▶ [Work request]:
Go to the line containing "For more information, see" in the records below. Repeat it and the lines after it exactly, all the way to the end.

▶ [Supplied information]:
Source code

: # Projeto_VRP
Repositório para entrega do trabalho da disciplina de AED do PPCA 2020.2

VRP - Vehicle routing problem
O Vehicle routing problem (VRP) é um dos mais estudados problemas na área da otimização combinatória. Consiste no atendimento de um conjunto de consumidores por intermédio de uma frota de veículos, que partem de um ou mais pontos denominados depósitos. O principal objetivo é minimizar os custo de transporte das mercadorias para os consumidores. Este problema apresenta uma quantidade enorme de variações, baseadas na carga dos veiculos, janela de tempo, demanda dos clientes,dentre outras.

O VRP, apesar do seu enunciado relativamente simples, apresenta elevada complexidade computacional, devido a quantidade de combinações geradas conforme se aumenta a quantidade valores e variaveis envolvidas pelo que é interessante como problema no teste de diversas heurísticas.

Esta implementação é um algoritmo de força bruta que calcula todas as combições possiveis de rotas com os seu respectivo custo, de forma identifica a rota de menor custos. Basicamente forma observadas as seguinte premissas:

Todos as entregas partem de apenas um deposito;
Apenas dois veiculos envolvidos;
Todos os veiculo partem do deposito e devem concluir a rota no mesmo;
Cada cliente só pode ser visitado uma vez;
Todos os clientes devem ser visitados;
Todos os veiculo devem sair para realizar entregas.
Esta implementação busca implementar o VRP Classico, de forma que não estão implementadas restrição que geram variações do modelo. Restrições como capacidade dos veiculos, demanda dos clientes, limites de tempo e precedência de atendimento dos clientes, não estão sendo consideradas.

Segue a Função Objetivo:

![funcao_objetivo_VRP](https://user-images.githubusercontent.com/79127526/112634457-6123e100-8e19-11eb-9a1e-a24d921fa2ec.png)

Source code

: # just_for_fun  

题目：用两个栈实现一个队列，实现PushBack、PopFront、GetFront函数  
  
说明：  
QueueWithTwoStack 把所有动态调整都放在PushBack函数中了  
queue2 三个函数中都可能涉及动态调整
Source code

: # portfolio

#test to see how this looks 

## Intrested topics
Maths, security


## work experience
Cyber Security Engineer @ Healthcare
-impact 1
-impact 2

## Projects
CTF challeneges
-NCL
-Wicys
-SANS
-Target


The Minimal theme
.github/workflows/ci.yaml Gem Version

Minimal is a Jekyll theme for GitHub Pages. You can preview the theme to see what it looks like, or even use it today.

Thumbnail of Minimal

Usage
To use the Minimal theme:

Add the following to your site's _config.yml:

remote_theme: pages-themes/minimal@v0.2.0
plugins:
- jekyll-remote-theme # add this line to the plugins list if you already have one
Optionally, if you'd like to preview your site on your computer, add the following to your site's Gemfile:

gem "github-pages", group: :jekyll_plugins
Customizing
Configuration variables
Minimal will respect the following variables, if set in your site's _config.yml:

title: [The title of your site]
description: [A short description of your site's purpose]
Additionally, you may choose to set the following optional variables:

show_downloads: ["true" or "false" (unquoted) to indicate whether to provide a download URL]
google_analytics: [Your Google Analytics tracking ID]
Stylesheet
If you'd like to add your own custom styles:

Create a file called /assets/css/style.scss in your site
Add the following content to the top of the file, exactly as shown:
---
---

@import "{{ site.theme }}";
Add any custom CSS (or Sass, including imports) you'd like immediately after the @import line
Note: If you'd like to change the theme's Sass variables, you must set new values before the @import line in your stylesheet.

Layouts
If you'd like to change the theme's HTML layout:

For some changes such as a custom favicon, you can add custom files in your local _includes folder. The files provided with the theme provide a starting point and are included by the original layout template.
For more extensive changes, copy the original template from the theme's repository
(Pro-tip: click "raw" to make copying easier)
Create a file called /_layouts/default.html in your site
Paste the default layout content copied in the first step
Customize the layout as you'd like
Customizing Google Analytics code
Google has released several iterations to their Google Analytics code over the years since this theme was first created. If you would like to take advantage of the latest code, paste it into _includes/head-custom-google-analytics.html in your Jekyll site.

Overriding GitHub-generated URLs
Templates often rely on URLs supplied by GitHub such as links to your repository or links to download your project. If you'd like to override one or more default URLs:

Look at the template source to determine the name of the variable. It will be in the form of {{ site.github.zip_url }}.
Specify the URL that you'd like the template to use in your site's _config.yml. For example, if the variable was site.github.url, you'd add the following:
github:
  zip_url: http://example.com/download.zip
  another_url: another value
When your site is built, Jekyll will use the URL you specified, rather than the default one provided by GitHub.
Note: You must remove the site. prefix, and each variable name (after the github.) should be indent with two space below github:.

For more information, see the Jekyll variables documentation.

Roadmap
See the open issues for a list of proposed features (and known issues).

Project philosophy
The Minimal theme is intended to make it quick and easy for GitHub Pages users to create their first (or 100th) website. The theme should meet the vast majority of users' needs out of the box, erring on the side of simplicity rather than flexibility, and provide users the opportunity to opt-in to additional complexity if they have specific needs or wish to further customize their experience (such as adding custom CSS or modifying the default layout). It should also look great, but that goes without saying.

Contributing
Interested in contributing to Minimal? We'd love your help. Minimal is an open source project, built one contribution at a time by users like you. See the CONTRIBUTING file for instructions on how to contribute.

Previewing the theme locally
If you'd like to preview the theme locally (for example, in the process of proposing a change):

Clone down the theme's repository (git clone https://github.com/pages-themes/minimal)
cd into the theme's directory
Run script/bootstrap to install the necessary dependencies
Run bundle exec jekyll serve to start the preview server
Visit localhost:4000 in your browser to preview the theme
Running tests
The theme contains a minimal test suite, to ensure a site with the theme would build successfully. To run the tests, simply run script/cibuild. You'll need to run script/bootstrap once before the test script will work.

▶ [Written answer]:
For more information, see the Jekyll variables documentation.

Roadmap
See the open issues for a list of proposed features (and known issues).

Project philosophy
The Minimal theme is intended to make it quick and easy for GitHub Pages users to create their first (or 100th) website. The theme should meet the vast majority of users' needs out of the box, erring on the side of simplicity rather than flexibility, and provide users the opportunity to opt-in to additional complexity if they have specific needs or wish to further customize their experience (such as adding custom CSS or modifying the default layout). It should also look great, but that goes without saying.

Contributing
Interested in contributing to Minimal? We'd love your help. Minimal is an open source project, built one contribution at a time by users like you. See the CONTRIBUTING file for instructions on how to contribute.

Previewing the theme locally
If you'd like to preview the theme locally (for example, in the process of proposing a change):

Clone down the theme's repository (git clone https://github.com/pages-themes/minimal)
cd into the theme's directory
Run script/bootstrap to install the necessary dependencies
Run bundle exec jekyll serve to start the preview server
Visit localhost:4000 in your browser to preview the theme
Running tests
The theme contains a minimal test suite, to ensure a site with the theme would build successfully. To run the tests, simply run script/cibuild. You'll need to run script/bootstrap once before the test script will work.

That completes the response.